Pharmacokinetics, Dosimetry and Toxicity of Rhenium-188-Labeled Anti-Carcinoembryonic Antigen Monoclonal Antibody, MN-14, in Gastrointestinal Cancer

• Published in: The Journal of nuclear medicine (1978) Vol. 39; no. 1; pp. 34 - 42
• Main Authors: Juweid, Malik, Sharkey, Robert M, Swayne, Lawrence C, Griffiths, Gary L, Dunn, Robert, Goldenberg, David M
• Format: Journal Article
• Language: English
• Published: Reston, VA Soc Nuclear Med 01.01.1998; Society of Nuclear Medicine
• Subjects: Adult; Aged; Aged, 80 and over; Antibodies, Monoclonal - adverse effects; Antibodies, Monoclonal - pharmacokinetics; Antibodies, Monoclonal - therapeutic use; Biological and medical sciences; Carcinoembryonic Antigen - immunology; Colonic Neoplasms - radiotherapy; Dose-Response Relationship, Radiation; Female; Gastroenterology. Liver. Pancreas. Abdomen; Humans; Male; Medical sciences; Middle Aged; Pancreatic Neoplasms - radiotherapy; Radiation therapy and radiosensitizing agent; Radioimmunotherapy; Radioisotopes - adverse effects; Radioisotopes - pharmacokinetics; Radioisotopes - therapeutic use; Radiotherapy Dosage; Rhenium - adverse effects; Rhenium - pharmacokinetics; Rhenium - therapeutic use; Stomach. Duodenum. Small intestine. Colon. Rectum. Anus; Tissue Distribution; Treatment with physical agents; Treatment. General aspects; Tumors; Human; Stomach; Radiolabelling; Maximal dose; Gut; Monoclonal antibody; Malignant tumor; Carcinoembryonic antigen; Immunoradiotherapy; Digestive diseases; Intestinal disease; Dosimetry; Rhenium; Pharmacokinetics; Gastric disease
• ISSN: 0161-5505; 1535-5667

The biodistribution, pharmacokinetics and dosimetry of 188Re-labeled MN-14, an IgG anti-carcinoembryonic antigen monoclonal antibody (MAb), were assessed in patients in advanced gastrointestinal cancer.
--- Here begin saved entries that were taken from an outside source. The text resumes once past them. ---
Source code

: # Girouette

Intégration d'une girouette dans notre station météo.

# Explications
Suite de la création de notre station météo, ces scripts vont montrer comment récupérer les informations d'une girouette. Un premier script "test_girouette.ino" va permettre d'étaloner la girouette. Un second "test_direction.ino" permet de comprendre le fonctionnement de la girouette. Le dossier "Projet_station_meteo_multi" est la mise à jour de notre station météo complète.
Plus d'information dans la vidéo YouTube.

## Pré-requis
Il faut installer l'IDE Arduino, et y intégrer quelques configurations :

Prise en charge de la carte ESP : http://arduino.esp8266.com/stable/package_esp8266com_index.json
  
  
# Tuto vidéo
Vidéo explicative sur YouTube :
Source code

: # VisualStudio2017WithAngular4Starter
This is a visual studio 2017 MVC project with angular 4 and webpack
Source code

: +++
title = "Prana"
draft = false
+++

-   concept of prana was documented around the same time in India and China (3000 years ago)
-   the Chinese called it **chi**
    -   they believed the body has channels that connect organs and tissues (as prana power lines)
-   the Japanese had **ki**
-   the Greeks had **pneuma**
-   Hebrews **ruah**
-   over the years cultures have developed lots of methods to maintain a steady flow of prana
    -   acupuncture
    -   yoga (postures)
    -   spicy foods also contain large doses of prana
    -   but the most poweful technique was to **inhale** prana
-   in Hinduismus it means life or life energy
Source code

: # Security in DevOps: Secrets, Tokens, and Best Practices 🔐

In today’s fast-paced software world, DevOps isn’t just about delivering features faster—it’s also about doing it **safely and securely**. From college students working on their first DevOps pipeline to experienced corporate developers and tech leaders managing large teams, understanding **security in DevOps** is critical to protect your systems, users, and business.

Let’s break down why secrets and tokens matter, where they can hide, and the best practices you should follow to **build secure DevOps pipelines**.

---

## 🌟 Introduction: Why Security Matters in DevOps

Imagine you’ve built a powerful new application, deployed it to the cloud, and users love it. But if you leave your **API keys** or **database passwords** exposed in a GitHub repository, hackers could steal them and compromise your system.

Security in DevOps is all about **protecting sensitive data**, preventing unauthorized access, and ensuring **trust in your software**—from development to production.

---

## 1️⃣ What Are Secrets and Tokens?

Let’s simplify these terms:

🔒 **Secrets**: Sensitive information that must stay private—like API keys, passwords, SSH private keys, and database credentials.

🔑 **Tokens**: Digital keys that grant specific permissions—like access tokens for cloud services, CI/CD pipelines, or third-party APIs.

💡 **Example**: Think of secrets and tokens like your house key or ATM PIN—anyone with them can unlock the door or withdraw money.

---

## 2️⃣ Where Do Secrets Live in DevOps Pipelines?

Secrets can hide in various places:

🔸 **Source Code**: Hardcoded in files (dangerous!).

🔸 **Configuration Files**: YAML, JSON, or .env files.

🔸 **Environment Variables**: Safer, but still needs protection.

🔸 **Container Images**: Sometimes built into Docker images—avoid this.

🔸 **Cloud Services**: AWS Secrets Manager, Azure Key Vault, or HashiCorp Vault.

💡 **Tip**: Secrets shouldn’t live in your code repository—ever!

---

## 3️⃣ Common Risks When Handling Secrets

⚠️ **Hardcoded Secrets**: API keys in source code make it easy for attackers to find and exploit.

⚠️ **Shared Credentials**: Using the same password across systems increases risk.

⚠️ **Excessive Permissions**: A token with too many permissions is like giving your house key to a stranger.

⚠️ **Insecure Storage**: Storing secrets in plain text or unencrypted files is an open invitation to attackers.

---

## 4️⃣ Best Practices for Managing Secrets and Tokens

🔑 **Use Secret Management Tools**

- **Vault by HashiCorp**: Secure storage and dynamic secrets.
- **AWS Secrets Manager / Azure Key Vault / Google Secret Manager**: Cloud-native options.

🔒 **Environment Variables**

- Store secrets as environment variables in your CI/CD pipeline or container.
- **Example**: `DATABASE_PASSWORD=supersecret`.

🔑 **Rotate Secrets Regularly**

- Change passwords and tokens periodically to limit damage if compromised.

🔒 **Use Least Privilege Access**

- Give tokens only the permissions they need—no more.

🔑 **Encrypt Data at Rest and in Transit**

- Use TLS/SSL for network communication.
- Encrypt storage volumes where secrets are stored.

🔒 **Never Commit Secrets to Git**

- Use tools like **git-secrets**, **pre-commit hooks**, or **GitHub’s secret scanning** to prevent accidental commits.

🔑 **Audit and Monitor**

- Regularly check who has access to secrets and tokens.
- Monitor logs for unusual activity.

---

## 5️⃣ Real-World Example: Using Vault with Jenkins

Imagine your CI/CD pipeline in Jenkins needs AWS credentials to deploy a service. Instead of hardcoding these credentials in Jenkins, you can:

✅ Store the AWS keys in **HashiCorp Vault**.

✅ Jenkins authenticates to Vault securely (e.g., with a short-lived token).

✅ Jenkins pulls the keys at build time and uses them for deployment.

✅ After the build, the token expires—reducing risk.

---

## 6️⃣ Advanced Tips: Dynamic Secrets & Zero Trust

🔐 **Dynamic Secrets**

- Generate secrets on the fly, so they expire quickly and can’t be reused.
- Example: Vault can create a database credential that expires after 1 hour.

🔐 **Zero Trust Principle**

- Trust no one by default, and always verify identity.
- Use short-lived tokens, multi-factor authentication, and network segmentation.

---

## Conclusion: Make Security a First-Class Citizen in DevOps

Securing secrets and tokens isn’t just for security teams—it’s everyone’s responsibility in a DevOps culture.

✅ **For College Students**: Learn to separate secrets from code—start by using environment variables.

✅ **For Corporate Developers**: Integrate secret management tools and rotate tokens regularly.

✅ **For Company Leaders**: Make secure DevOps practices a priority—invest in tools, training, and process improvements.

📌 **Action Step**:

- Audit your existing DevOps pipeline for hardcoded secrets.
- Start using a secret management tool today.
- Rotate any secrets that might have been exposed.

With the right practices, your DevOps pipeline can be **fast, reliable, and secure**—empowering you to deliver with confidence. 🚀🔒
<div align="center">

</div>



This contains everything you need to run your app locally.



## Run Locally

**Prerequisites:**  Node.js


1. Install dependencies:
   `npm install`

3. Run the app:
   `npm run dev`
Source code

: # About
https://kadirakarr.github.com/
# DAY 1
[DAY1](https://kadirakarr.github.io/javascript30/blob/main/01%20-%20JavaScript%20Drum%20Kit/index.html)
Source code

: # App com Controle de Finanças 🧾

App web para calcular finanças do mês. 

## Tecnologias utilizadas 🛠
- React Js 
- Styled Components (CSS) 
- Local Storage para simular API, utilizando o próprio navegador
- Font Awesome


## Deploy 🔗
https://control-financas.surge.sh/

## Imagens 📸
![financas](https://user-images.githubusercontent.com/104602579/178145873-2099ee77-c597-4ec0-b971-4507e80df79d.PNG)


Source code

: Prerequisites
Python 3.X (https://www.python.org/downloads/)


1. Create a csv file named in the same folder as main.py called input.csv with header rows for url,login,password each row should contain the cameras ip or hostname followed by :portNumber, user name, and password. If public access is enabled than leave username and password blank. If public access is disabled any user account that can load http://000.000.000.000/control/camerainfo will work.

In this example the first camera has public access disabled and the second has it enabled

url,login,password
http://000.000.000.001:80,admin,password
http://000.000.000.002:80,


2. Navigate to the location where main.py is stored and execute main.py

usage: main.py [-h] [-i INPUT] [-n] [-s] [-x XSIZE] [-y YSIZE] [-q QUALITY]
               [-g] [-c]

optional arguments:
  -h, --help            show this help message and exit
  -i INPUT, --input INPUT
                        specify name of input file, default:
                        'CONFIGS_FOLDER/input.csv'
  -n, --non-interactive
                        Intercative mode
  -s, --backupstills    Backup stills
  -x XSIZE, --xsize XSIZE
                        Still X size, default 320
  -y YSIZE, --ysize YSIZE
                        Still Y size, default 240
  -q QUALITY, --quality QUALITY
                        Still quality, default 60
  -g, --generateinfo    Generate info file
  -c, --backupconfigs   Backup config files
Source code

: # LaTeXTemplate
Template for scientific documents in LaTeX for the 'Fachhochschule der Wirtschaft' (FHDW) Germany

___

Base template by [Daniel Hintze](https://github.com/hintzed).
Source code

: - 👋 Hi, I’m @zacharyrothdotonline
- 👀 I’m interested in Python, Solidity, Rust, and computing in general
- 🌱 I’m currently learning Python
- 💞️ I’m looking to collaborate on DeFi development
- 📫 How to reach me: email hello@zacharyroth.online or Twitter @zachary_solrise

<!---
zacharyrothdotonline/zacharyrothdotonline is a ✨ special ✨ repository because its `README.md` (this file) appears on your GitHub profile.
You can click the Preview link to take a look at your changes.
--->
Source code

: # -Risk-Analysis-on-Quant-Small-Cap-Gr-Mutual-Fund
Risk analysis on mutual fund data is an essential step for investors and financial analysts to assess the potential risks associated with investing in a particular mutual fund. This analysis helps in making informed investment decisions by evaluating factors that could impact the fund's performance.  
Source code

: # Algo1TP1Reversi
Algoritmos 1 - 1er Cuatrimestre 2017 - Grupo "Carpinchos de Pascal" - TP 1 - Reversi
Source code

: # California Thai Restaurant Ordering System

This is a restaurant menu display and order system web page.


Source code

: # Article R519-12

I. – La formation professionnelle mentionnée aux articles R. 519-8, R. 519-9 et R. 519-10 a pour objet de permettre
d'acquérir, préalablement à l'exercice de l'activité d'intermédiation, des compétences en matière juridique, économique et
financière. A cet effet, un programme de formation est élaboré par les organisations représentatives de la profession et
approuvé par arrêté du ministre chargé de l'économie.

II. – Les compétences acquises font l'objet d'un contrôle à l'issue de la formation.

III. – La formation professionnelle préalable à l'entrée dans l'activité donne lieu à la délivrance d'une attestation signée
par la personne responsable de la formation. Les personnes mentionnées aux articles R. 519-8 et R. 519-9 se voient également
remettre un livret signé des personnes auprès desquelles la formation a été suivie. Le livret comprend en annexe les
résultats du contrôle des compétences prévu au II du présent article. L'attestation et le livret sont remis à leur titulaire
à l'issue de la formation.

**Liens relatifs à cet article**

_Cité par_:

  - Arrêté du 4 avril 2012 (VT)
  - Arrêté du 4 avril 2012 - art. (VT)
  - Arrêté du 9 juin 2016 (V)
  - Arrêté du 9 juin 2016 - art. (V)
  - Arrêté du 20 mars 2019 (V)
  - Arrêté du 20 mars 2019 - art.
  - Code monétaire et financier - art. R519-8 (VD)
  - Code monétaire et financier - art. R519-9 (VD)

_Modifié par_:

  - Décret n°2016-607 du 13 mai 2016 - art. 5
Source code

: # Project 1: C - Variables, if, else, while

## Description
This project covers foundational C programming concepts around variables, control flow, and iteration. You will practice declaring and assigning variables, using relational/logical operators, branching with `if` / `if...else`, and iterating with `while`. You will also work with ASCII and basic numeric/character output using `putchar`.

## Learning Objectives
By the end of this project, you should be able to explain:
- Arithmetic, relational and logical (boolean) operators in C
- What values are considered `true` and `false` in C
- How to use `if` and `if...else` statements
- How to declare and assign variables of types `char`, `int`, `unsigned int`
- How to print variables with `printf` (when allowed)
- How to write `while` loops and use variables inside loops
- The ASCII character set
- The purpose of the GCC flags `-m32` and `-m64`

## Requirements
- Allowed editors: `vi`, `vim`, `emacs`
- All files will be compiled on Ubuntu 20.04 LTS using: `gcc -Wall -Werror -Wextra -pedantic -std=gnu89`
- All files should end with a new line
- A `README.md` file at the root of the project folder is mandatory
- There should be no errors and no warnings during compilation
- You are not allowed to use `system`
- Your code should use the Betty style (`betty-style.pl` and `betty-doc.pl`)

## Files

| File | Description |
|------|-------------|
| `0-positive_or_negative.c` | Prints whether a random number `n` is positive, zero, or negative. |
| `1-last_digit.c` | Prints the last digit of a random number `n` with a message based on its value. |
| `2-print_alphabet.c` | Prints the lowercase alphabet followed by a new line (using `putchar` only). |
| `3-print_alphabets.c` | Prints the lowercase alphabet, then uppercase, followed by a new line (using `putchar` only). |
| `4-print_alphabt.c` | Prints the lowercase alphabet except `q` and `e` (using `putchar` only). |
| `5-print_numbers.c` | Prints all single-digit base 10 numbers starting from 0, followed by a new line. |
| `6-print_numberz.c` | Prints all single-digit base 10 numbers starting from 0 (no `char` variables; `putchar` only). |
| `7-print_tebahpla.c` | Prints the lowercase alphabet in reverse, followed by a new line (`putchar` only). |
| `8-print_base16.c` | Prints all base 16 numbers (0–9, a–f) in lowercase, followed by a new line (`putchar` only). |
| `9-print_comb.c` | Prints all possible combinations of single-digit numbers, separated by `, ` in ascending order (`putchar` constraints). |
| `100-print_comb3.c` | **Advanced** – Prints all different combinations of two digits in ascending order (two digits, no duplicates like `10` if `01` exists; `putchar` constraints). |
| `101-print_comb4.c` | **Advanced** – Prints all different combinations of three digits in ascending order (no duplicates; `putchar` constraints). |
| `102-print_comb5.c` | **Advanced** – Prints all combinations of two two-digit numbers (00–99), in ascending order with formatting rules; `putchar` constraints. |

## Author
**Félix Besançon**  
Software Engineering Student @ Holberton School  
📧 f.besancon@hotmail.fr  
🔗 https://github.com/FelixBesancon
In addition, the dose-limiting toxicity (DLT) and maximum tolerated dose of fractionated doses of this agent were determined. Eleven patients were administered radioactive doses of directly labeled 188Re-MN-14 IgG, ranging from 20.5 mCi to 161.0 mCi (2.0 mg-4.9 mg). Ten of these patients received two or three MAb infusions, given 3-4 days apart, delivering total doses of 30 mCi/m2-80 mCi/m2. External scintigraphy was used to evaluate the MAb biodistribution, and quantitative external scintigraphic methods were used to determine the organ and tumor radiation doses. The biodistribution studies showed enhanced 188Re-MN-14 uptake in the liver, spleen and kidneys, compared to that of 131I-MN-14. The biological T(1/2) values for 188Re-MN-14 in the blood and whole body (in hours) were 8.2 +/- 4.1 (n = 7) and 107.8 +/- 104.2 (n = 9), respectively (mean +/- s.d.). The radiation absorbed doses (cGy/mCi) delivered to the total body, red marrow, lungs, liver, spleen and kidneys were 0.5 +/- 0.05, 3.6 +/- 1.6, 2.0 +/- 0.8, 5.9 +/- 2.5, 7.1 +/- 1.9 and 8.5 +/- 2.8, respectively. Red marrow suppression was the only DLT observed. The maximum tolerated dose of fractionated doses of 188Re-MN-14 was estimated to be 60 mCi/m2. Despite its relatively increased renal and hepatic uptake, red marrow suppression is the only DLT of 188Re-MN-14. The feasibility of administering relatively high doses of 188Re on a completely outpatient basis may make this agent a preferred candidate for radioimmunotherapy.